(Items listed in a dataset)
☆ ☆ ☆ ☆

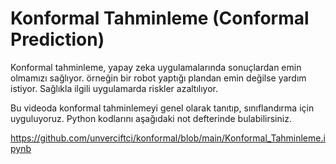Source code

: # Konformal Tahminleme (Conformal Prediction)

Konformal tahminleme, yapay zeka uygulamalarında sonuçlardan emin olmamızı sağlıyor. örneğin bir robot yaptığı plandan emin değilse yardım istiyor. Sağlıkla ilgili uygulamarda riskler azaltılıyor.

 Bu videoda konformal tahminlemeyi genel olarak tanıtıp, sınıflandırma için uyguluyoruz. Python kodlarını aşağıdaki not defterinde bulabilirsiniz.

https://github.com/unverciftci/konformal/blob/main/Konformal_Tahminleme.ipynb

☆ ☆ ☆ ☆

Task details: Going from the line that has "Konformal tahminleme, yapay" through the last line of the entries, retype each line exactly as given and add nothing.

Result for this task:
Konformal tahminleme, yapay zeka uygulamalarında sonuçlardan emin olmamızı sağlıyor. örneğin bir robot yaptığı plandan emin değilse yardım istiyor. Sağlıkla ilgili uygulamarda riskler azaltılıyor.

 Bu videoda konformal tahminlemeyi genel olarak tanıtıp, sınıflandırma için uyguluyoruz. Python kodlarını aşağıdaki not defterinde bulabilirsiniz.

https://github.com/unverciftci/konformal/blob/main/Konformal_Tahminleme.ipynb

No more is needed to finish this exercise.